Patients with severe malaria must immediately be referred to a health facility to be treated with injectable artesunate, which is administered into a vein or at least a muscle so it can work very quickly. Tragically, many patients are so ill they die before they get there.

Patient access to health centres is limited

“In some countries, not everyone has immediate access to health facilities,” says Hugo. “Rural areas may be over 30km from the nearest health centre and it can take hours to get there.
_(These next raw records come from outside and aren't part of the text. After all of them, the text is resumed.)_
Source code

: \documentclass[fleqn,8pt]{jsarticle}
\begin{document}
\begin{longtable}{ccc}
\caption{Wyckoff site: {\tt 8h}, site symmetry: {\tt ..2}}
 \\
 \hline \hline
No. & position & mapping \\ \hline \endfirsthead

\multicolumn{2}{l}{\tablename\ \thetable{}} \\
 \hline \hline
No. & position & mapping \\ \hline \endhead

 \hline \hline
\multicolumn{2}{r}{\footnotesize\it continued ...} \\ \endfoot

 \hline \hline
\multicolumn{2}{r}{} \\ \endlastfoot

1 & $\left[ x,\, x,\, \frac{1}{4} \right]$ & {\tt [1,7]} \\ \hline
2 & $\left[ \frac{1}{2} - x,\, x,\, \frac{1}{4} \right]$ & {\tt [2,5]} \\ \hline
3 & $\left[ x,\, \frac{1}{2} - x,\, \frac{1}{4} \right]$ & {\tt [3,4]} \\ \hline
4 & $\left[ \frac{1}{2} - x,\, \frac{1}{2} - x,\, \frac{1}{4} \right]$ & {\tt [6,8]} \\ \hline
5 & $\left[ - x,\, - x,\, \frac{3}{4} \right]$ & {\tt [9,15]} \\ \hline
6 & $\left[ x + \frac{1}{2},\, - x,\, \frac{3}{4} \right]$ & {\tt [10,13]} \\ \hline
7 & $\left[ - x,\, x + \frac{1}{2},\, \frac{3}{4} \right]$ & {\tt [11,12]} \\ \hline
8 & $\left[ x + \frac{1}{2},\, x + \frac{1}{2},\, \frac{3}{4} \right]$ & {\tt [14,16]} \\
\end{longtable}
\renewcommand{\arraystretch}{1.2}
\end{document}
And when patients with the disease do get there, they may have to wait.” Time, therefore, is of the essence — and studies have shown that if such patients are first given ‘pre-referral’ rectal artesunate (RAS) 100mg in their own community, ideally administered by community health workers, their risk of disability and death during the journey to a healthcare facility is halved.

Pre-referral medication is a matter of life and death

Administering RAS to children under six years old ‘buys patients time’ until a full course of treatment can begin at a health facility. Simply put, RAS could mean the difference between life and death.

To ensure the availability of RAS at community level, more governments need to recognise its benefits and include it in their treatment guidelines. “RAS 100mg medication is now registered in 16 countries,” says Hugo. “It is a life-saving tool and should be implemented widely. The other critical piece of the puzzle is for those same countries to ensure they have a network of trained community health workers in order to administer it.”